Moskitonetze schützten das Fenster, und über dem Bungalow stand ernst und fern das Kreuz des Südens. Der Mann hieß Dr. John Rapur. Er war fünfundvierzig Jahre alt, Bakteriologe, in Bombay geboren, in England studiert, Mitglied einer Forschungsgesellschaft, die sich mal in Afrika, mal auf Ceylon, mal in Paris, mal in New York aufhielt.

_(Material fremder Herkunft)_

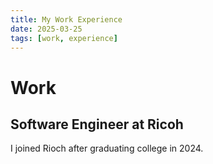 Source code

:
 ```yaml
---
title: My Work Experience
date: 2025-03-25
tags: [work, experience]
---
```


# Work 

## Software Engineer at Ricoh 
I joined Rioch after graduating college in 2024.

Er betrachtete das Bild lange, und dann sagte er leise: »Wo bist du jetzt, Lisa? Wie lange habe ich nichts mehr von dir gehört? Zehn Jahre? Zwölf Jahre? Fünfzehn Jahre?«
Und wieder schaute er auf das lachende, runde Mädchengesicht, sinnend, kopfschüttelnd.
Er hatte nicht gewusst, wo Lisas Foto geblieben war, und heute, ausgerechnet heute hatte er es gefunden. John Rapur glaubte an schicksalhafte Fügungen, und es war ihm, als wolle das Bild zu ihm sprechen.
Hatte es eine besondere Bedeutung, dass er es heute aus einer Mappe genommen hatte, in der er alte Notizen aufbewahrte? War es ein Zeichen des Himmels oder nur ein Zufall? John wusste es nicht.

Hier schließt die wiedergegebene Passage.